What is required
Those lines of the records that contain "label" are to be located and copied.

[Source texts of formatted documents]
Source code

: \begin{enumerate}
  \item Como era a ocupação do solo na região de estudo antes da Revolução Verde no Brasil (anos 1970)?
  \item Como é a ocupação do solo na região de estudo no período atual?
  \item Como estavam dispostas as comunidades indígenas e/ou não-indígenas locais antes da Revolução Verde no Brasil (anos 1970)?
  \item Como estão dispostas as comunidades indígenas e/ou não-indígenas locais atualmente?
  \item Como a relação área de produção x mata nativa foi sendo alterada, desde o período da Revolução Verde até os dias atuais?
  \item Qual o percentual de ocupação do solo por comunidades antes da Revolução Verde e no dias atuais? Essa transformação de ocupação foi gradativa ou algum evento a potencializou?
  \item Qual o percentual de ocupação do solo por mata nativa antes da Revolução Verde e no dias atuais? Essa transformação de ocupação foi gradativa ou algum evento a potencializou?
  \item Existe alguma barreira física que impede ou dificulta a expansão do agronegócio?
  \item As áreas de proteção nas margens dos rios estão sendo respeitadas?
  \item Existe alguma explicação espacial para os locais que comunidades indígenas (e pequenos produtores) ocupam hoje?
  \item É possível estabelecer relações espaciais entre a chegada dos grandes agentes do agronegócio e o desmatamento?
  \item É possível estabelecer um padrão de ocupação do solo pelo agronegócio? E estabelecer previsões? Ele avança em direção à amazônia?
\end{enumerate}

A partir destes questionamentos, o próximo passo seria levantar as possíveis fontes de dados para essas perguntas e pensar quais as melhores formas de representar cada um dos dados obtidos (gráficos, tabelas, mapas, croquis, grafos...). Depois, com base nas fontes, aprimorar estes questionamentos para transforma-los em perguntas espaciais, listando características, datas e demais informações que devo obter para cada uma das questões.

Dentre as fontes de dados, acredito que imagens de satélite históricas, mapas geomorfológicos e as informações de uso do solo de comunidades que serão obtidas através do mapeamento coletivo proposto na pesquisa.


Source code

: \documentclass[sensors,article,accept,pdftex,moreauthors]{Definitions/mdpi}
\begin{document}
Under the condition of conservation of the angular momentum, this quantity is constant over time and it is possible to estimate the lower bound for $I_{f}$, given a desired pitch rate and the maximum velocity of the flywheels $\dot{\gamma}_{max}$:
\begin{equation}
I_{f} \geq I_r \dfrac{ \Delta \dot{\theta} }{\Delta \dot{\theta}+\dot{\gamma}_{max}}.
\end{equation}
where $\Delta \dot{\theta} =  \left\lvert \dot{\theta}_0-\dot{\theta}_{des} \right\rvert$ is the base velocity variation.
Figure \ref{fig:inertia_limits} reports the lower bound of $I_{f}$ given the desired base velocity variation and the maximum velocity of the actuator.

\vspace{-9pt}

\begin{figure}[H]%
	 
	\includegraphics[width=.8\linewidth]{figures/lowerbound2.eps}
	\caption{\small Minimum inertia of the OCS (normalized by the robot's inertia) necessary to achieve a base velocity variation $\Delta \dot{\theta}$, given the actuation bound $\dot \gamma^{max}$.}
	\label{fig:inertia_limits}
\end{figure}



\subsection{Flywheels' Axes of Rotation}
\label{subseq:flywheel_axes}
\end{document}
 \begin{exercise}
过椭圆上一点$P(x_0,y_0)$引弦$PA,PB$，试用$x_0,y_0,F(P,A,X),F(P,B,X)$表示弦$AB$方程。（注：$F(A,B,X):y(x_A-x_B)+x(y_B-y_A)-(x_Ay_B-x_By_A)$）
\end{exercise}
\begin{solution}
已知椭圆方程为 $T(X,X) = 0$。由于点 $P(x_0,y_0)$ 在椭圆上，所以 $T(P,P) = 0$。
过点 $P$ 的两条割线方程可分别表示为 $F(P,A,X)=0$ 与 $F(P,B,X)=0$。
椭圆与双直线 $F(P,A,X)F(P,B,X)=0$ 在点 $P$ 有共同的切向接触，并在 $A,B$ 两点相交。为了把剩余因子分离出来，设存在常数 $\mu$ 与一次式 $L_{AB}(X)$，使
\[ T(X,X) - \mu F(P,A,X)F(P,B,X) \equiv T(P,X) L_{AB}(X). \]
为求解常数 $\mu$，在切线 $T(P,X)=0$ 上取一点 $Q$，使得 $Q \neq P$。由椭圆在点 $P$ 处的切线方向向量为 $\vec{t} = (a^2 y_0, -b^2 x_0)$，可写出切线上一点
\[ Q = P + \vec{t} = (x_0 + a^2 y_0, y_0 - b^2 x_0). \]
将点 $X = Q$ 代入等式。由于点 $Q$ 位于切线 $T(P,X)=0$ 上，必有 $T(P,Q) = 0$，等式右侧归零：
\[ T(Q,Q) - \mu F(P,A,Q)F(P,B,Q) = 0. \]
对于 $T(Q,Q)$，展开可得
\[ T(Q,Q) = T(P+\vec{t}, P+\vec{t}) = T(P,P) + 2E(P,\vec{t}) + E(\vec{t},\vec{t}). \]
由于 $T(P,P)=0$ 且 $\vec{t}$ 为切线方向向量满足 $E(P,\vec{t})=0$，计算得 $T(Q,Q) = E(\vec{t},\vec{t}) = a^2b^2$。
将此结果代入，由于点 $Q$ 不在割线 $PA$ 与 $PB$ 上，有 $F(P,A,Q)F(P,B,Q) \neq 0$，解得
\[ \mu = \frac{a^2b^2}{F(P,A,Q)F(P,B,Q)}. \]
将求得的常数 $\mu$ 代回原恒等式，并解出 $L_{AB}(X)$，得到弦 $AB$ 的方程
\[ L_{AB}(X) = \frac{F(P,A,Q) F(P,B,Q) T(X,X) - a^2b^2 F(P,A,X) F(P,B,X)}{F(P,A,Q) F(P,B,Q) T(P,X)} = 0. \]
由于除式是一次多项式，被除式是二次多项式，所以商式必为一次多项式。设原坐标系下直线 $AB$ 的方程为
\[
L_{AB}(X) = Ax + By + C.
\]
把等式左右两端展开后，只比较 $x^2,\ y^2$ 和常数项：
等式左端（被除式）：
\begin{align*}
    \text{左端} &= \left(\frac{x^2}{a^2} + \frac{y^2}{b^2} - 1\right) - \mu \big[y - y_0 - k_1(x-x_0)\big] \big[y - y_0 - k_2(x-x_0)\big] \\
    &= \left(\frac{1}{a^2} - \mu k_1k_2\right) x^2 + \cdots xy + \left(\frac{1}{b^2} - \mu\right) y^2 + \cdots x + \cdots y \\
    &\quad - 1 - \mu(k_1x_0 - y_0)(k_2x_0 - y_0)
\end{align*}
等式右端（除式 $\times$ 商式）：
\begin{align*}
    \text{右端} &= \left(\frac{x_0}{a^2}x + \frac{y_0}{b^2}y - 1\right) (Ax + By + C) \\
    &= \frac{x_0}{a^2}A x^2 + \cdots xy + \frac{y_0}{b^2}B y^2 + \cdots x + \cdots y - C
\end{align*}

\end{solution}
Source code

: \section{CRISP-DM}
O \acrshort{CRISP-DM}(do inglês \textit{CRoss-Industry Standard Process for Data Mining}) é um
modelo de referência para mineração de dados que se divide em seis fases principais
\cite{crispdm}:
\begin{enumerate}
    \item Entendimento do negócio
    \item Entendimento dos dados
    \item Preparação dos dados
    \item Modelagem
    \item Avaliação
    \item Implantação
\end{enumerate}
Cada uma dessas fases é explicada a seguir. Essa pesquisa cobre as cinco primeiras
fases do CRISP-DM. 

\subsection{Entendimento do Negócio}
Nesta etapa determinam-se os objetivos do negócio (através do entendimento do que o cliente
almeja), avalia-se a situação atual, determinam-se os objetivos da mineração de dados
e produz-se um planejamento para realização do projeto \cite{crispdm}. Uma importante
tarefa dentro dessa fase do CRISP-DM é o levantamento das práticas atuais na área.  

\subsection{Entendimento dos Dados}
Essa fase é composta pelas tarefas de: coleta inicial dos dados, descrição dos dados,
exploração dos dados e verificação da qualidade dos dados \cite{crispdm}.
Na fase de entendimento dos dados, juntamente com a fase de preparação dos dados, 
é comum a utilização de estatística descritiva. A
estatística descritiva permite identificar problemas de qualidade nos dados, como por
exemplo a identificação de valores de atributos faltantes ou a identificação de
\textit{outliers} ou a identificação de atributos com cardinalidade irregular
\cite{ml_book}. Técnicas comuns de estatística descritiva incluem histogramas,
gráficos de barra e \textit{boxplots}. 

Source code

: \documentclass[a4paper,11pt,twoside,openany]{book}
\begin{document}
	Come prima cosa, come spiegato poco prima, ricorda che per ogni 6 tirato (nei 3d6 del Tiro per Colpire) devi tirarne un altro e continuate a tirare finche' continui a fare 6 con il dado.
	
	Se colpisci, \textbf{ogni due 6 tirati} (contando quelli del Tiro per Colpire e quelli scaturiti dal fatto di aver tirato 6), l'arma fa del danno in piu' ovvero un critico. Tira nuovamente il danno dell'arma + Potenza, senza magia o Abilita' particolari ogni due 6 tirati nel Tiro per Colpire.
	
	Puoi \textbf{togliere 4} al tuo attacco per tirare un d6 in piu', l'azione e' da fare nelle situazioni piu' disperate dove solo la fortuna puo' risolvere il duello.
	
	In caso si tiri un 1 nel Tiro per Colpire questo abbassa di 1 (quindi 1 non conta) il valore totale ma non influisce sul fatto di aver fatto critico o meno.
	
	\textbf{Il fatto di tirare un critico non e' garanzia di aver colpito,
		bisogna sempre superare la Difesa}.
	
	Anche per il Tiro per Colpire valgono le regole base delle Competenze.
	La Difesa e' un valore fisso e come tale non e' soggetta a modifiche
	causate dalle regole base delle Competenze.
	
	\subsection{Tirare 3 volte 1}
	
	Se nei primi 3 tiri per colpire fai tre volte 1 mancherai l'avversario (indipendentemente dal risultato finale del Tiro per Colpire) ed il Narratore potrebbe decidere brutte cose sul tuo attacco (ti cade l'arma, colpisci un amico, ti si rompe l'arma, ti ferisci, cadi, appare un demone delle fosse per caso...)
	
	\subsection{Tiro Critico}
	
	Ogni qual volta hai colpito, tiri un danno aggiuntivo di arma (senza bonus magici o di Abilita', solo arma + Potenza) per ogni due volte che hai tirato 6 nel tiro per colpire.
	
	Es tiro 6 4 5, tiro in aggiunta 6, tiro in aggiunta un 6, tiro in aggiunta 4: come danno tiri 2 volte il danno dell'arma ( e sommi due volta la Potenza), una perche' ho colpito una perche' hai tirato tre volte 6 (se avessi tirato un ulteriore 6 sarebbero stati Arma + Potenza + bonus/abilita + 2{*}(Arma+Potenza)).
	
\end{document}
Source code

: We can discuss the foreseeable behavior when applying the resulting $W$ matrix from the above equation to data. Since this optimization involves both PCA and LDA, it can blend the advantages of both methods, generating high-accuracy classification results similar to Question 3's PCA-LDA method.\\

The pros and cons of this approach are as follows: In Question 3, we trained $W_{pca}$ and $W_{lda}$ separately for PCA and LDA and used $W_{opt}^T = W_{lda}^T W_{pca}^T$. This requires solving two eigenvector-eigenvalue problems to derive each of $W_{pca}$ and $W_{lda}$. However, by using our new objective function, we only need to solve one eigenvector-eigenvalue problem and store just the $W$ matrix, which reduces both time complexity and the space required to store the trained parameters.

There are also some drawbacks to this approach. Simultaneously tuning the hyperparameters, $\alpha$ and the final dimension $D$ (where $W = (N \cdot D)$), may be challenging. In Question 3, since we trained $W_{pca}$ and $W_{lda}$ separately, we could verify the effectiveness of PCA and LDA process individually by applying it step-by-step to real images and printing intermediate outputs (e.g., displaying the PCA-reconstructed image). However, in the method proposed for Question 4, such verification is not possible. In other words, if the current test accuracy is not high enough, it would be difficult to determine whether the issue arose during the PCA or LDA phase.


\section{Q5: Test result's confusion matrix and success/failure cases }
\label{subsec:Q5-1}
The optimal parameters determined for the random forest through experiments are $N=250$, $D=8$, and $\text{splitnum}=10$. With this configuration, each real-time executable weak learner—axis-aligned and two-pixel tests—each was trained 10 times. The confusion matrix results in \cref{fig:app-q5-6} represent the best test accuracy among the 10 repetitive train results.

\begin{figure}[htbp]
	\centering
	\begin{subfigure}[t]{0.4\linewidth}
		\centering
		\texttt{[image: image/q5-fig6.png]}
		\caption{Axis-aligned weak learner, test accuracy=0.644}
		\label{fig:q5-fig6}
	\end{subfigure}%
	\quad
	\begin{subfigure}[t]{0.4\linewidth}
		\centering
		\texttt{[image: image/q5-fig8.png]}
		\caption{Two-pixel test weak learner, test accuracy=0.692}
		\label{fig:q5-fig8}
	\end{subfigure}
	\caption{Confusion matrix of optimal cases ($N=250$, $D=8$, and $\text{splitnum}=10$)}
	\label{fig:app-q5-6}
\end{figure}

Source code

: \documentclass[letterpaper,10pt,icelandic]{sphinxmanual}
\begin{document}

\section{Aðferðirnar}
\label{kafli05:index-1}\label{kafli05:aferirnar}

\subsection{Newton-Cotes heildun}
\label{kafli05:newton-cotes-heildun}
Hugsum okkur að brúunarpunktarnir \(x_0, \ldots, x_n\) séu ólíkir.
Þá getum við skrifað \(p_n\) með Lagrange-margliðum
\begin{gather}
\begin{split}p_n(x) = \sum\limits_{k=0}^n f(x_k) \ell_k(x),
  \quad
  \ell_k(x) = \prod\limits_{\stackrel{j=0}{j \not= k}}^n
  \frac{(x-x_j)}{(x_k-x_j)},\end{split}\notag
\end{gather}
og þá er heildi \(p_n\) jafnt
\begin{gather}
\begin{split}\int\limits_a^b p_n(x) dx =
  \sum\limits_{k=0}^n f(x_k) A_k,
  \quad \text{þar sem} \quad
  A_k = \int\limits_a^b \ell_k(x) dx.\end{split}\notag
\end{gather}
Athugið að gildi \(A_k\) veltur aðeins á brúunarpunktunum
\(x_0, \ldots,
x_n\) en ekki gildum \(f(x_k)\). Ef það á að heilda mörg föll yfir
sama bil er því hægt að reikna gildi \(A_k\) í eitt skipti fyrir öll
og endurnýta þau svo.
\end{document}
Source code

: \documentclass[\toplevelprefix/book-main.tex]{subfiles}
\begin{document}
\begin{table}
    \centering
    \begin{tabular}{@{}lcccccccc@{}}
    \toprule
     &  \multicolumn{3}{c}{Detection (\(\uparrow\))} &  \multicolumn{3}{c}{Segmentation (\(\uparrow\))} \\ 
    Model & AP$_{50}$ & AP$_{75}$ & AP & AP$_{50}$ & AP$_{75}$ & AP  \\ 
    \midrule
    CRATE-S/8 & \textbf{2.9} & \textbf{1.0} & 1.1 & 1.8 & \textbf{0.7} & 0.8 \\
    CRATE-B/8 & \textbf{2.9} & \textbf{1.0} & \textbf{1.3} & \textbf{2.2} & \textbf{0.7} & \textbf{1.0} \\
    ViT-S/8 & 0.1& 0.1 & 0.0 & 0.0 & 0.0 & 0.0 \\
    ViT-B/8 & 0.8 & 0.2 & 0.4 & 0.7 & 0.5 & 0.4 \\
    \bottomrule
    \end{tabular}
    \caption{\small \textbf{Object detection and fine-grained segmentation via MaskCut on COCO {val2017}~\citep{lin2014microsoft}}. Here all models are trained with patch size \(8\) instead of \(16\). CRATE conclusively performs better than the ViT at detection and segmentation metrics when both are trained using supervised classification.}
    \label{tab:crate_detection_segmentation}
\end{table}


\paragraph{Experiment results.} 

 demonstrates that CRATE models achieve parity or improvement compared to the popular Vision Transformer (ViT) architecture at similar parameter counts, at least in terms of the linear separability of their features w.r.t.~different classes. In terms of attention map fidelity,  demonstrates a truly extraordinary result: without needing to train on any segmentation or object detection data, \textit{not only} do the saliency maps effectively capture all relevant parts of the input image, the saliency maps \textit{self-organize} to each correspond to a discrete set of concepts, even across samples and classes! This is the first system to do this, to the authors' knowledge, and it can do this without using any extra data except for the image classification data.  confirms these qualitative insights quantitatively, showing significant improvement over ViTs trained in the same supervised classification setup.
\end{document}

Your solution
	\label{fig:inertia_limits}
\label{subseq:flywheel_axes}
\label{subsec:Q5-1}
		\label{fig:q5-fig6}
		\label{fig:q5-fig8}
	\label{fig:app-q5-6}
\label{kafli05:index-1}\label{kafli05:aferirnar}
\label{kafli05:newton-cotes-heildun}
    \label{tab:crate_detection_segmentation}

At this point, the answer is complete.